9. Performing Organization Name and Address
Science Applications International Corporation
7990 Science Applications Court
Vienna, Virginia 22182
10. Work Unit No. (TRAIS)
11. Contract or Grant No.
12. Sponsoring Agency Name and Address
Federal Highway Administration
ITS Joint Program Office
400 Seventh Street, SW
Washington, D.C. 20590
13. Type of Report and Period Covered
14. Sponsoring Agency Code
15. Supplementary Notes
Sponsoring Agency task Manager – James Pol (202) 366-4374
Many transportation professionals have suggested that improved ATIS data fusion techniques and processing will improve the overall quality, timeliness, and usefulness of traveler information.
The purpose of this study was four fold. First, conduct a literature review of the ATIS and data fusion fields in order to summarize current ATIS data fusion practices. The review also included an examination of relevant field case studies and discussions with selected ATIS practitioners to determine the extent and direction of their data fusion interests and applications. Second, develop an appropriate ATIS data fusion model and guidelines to enable a multitude of source data to be fused to create ATIS products and services, consistent with the National ITS Architecture. Third, identify appropriate metrics that describe quantitatively and qualitatively how data quality can be verified, modeled, and processed so that traveler information products can be considered more reliable and useful. Fourth, provide general guidelines on the development of an ATIS data fusion system.

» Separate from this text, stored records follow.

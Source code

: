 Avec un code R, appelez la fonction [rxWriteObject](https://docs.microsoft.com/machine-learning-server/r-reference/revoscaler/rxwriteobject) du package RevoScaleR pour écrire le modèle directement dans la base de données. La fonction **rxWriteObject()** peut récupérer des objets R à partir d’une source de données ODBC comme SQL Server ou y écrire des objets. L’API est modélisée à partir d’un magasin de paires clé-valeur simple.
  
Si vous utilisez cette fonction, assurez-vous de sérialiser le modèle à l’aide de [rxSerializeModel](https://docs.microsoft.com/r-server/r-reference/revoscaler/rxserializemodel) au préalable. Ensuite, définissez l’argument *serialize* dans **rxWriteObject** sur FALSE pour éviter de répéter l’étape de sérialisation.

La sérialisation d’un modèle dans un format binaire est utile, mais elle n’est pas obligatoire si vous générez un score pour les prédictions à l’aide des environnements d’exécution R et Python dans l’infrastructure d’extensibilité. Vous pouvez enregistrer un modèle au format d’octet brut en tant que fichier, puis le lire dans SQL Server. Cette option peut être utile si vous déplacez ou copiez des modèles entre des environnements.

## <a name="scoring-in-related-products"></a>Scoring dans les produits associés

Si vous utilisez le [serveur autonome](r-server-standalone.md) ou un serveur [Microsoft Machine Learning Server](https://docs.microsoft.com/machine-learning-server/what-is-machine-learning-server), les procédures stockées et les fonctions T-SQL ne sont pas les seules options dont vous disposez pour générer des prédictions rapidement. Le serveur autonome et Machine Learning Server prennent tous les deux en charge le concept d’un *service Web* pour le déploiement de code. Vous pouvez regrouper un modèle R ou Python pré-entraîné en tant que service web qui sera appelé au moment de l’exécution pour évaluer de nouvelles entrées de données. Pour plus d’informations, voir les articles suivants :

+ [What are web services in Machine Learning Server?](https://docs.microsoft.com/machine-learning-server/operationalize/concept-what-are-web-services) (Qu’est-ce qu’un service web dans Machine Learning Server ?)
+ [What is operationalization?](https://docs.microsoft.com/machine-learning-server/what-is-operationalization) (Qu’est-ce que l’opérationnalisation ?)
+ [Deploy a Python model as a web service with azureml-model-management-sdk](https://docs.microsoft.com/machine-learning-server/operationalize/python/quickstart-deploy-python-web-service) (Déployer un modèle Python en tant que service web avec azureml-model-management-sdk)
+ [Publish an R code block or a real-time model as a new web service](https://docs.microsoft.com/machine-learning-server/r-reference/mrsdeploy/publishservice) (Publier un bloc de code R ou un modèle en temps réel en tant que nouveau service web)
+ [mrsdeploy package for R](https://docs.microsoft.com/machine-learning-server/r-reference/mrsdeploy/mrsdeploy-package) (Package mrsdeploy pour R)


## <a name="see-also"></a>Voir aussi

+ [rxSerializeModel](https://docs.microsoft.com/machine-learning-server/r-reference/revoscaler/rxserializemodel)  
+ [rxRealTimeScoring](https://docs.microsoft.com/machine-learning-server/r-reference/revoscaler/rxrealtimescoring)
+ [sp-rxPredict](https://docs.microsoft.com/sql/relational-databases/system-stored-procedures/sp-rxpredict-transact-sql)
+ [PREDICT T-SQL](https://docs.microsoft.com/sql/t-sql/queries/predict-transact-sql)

This report is intended for surface transportation professionals who have an interest in the planning and deployment of ATIS data fusion systems.
17. Key Word
Data fusion, Advanced Traveler Information Services, Intelligent Transportation Systems, National ITS Architecture
18. Distribution Statement
19. Security Classif. (of this report)
20. Security Classif. (of this page)
21. No. of Pages
Form DOT F 1700.7 (8-72) Reproduction of completed page authorized
Advanced Traveler Information System (ATIS) is one of several Intelligent Transportation System (ITS) technologies that offers users integrated traveler information before and during travel, thereby providing a wider range of choices about how, when, and where to travel based on individual interests and needs. One of the major reasons ATIS services has garnered public and professional interest is the concern created by the continuing disparity between the growth in surface transportation travel demand and the relatively minor addition of travel capacity. This combination has resulted in increased regional roadway congestion, greater uncertainty in travel time estimates, and higher real or perceived costs in safety and productivity. Increasing transportation capacity by building roads and other related infrastructure is not a feasible solution in many urban areas due to the high costs as well as environmental and associated societal concerns. Alternative solutions are necessary.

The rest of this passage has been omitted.